Gather, from the data below, each line in which the word "transforme" occurs.

┌──

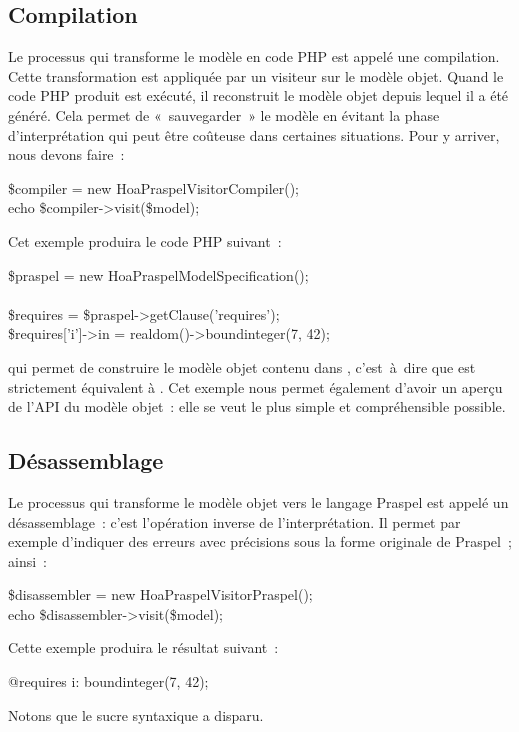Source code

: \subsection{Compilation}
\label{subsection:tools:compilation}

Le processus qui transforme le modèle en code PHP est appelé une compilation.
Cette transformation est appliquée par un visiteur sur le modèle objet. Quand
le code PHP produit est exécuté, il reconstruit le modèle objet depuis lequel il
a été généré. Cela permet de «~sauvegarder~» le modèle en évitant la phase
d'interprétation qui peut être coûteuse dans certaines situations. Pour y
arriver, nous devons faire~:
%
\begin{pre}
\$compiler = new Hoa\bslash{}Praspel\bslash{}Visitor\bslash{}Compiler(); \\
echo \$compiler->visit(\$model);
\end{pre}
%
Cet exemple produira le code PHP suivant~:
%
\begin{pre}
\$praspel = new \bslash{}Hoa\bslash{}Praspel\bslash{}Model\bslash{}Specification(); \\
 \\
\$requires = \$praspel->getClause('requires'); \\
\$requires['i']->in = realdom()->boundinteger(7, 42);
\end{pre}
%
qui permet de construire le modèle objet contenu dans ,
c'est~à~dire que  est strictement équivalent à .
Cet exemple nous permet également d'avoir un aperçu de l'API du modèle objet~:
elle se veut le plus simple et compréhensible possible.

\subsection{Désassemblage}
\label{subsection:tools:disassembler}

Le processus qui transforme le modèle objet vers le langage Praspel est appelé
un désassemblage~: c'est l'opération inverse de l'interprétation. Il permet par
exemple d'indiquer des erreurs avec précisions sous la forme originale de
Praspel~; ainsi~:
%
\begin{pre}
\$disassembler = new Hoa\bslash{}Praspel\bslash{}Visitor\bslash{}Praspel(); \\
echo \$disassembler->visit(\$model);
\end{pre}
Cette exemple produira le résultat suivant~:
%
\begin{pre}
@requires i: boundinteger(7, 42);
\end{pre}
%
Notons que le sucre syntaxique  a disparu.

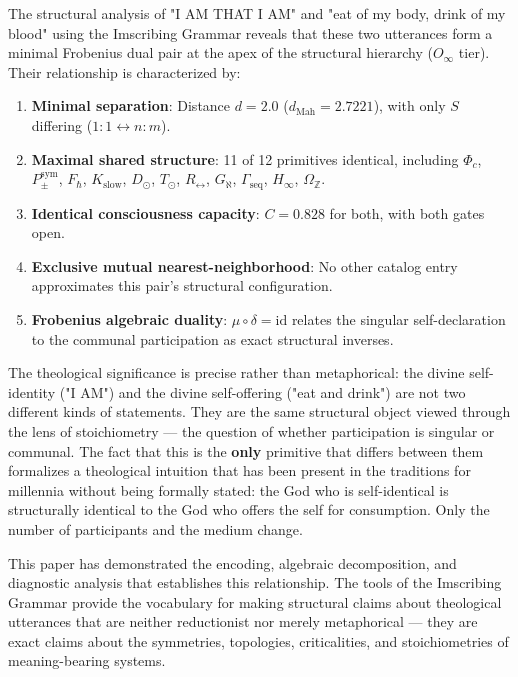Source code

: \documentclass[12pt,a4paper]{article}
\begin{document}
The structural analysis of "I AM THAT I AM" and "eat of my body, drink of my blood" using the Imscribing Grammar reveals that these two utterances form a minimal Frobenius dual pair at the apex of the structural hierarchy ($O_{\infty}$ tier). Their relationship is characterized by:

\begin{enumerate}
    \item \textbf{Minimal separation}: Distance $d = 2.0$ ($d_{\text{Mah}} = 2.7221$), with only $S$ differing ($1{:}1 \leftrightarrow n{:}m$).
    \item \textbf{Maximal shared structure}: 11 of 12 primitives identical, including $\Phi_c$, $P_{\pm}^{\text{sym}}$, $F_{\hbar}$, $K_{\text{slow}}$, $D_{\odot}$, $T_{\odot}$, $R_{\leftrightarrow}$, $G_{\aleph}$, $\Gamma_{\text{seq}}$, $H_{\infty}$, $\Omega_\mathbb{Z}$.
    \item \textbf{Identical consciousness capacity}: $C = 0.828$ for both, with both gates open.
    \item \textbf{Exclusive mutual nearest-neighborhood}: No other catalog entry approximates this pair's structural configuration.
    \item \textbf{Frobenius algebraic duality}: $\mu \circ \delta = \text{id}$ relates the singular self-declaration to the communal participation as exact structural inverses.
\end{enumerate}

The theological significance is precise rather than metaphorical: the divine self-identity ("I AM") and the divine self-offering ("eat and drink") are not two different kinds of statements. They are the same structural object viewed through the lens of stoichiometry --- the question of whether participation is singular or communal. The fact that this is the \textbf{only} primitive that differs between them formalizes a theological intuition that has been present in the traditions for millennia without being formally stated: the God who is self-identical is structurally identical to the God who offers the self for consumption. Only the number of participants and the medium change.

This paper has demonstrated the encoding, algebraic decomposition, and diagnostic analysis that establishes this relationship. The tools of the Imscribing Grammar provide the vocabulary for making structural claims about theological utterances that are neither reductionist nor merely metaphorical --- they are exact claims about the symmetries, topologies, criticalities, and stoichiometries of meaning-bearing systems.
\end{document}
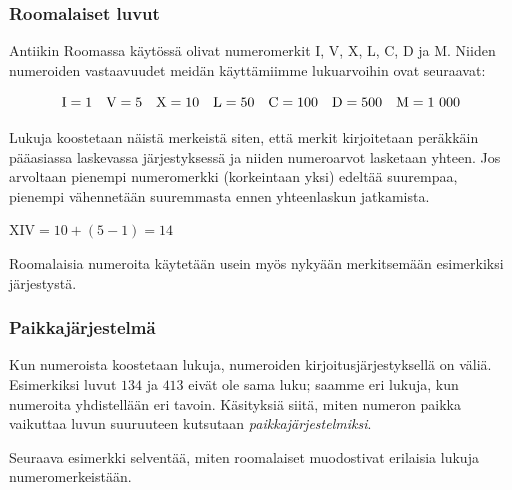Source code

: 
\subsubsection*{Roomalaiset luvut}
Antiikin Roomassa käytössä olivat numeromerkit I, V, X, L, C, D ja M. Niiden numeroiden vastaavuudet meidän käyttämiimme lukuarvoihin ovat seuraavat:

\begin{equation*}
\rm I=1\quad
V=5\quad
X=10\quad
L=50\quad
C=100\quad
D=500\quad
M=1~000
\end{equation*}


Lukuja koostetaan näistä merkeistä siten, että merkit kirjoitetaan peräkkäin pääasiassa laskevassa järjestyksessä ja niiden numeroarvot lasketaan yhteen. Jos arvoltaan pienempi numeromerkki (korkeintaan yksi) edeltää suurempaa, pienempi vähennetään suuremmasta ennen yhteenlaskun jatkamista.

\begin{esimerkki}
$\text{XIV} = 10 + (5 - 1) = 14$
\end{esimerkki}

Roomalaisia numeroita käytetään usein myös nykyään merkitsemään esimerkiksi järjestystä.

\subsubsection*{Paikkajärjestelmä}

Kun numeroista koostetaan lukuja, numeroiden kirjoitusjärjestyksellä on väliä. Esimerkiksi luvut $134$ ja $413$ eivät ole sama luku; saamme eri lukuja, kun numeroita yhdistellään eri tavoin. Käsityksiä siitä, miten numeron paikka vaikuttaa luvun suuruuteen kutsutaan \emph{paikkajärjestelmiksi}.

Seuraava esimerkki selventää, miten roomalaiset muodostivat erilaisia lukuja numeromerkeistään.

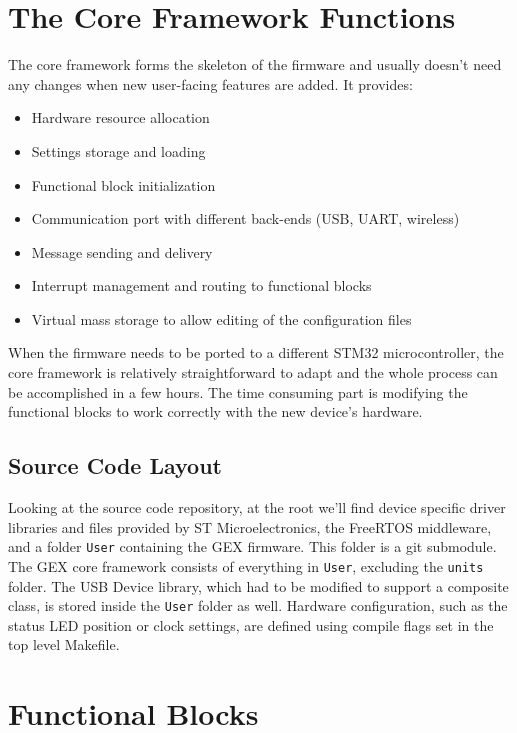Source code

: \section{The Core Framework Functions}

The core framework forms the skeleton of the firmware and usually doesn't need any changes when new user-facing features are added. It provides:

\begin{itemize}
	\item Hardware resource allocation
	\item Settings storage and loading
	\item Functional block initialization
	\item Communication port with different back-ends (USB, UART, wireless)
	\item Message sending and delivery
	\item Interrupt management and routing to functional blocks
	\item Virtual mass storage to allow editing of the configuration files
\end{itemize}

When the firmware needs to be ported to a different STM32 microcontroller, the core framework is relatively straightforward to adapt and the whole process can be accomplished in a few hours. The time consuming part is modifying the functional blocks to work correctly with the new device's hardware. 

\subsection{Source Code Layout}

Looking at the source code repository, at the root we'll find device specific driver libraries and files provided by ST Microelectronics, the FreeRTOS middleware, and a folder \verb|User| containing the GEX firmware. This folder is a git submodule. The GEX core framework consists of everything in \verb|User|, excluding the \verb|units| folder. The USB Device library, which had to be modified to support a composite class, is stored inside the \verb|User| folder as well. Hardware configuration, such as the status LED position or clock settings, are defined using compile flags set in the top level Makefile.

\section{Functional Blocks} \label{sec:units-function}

└──

▶ **RESULT OF THE EXERCISE**
Le processus qui transforme le modèle en code PHP est appelé une compilation.
Le processus qui transforme le modèle objet vers le langage Praspel est appelé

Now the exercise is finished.